O acordo prevê a construção de uma ferrovia de 372 km, evidenciando o interesse dos EUA em estabelecer uma via logística sob sua influência direta, conectando os novos portos de San Luis (Pacífico) e San Jorge (Atlântico). Estes se tornarão os maiores portos da América Central e poderão receber navios porta-contêineres que, por seu tamanho, não conseguem atravessar o Canal do Panamá. A capacidade de movimentação estimada é de até 9 milhões de TEUs por ano, com base nos números atuais da costa leste dos EUA.

Esse projeto, com financiamento misto, busca se tornar a nova “espinha dorsal logística” da América Central, com apoio de instituições como a Corporação Financeira de Desenvolvimento dos EUA (DFC).

O Corredor Interoceânico do Istmo de Tehuantepec

O México também tem sua própria proposta de corredor interoceânico. Uma ferrovia de 308 km conecta os portos de Salina Cruz (Pacífico) e Coatzacoalcos (Atlântico). Liderado pela Secretaria da Marinha, o projeto oferece uma plataforma logística integrada, conectando oceanos por meio de ferrovias, estradas, portos e zonas industriais, transformando o istmo em um grande polo industrial.

De acordo com Octavio Sánchez Guillén, responsável pelo projeto, o corredor terá influência direta sobre os estados de Veracruz, Oaxaca, Tabasco e Chiapas, integrando as operações dos portos de Coatzacoalcos, Salina Cruz, Dos Bocas e Puerto Chiapas.

A economia de tempo é significativa: o trem levaria 72 horas para ligar as duas costas, enquanto o trajeto via Canal do Panamá pode levar de 15 a 20 dias.

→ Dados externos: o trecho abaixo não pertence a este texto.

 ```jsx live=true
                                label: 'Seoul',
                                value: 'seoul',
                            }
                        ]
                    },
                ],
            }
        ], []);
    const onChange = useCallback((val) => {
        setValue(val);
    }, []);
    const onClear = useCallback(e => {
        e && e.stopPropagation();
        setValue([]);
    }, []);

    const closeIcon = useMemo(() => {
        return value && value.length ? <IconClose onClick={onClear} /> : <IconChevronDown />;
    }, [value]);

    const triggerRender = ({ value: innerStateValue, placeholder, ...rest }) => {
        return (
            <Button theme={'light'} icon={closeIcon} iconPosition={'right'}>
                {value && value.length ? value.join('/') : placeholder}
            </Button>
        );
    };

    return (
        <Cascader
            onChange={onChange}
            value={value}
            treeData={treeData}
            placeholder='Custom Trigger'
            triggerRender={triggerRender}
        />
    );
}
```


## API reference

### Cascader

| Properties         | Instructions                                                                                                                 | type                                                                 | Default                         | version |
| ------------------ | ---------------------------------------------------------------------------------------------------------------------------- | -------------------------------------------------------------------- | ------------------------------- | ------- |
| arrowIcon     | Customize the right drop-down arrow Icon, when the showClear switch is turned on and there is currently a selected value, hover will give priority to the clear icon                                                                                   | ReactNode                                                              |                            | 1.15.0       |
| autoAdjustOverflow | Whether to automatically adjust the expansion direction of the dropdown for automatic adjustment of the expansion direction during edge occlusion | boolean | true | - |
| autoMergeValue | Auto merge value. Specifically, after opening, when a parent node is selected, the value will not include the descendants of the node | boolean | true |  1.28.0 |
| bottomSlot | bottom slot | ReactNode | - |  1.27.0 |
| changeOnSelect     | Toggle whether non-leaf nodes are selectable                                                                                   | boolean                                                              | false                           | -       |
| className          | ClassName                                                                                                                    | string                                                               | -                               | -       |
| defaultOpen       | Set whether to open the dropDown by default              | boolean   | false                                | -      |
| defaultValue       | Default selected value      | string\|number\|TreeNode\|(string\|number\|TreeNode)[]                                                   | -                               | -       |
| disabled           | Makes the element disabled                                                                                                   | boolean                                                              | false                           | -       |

O impacto econômico é considerável, podendo gerar cerca de 50 mil empregos nos novos polos industriais. A expectativa é de que o projeto esteja concluído até 2026.

Um continente focado em seu desenvolvimento logístico

A venda dos ativos da Hutchison, a saída do Panamá da Rota da Seda, os problemas de congestionamento e os impactos climáticos no Canal sugerem mudanças em direção a países como Chile, Brasil, Peru, Guatemala e México, que emergem como novos nós logísticos interoceânicos.

A América Latina está sendo reconfigurada logisticamente, tanto internamente quanto nas conexões globais, com infraestrutura moderna. A competição entre potências catalisou investimentos, alianças e rotas alternativas, redistribuindo o poder geoeconômico no continente.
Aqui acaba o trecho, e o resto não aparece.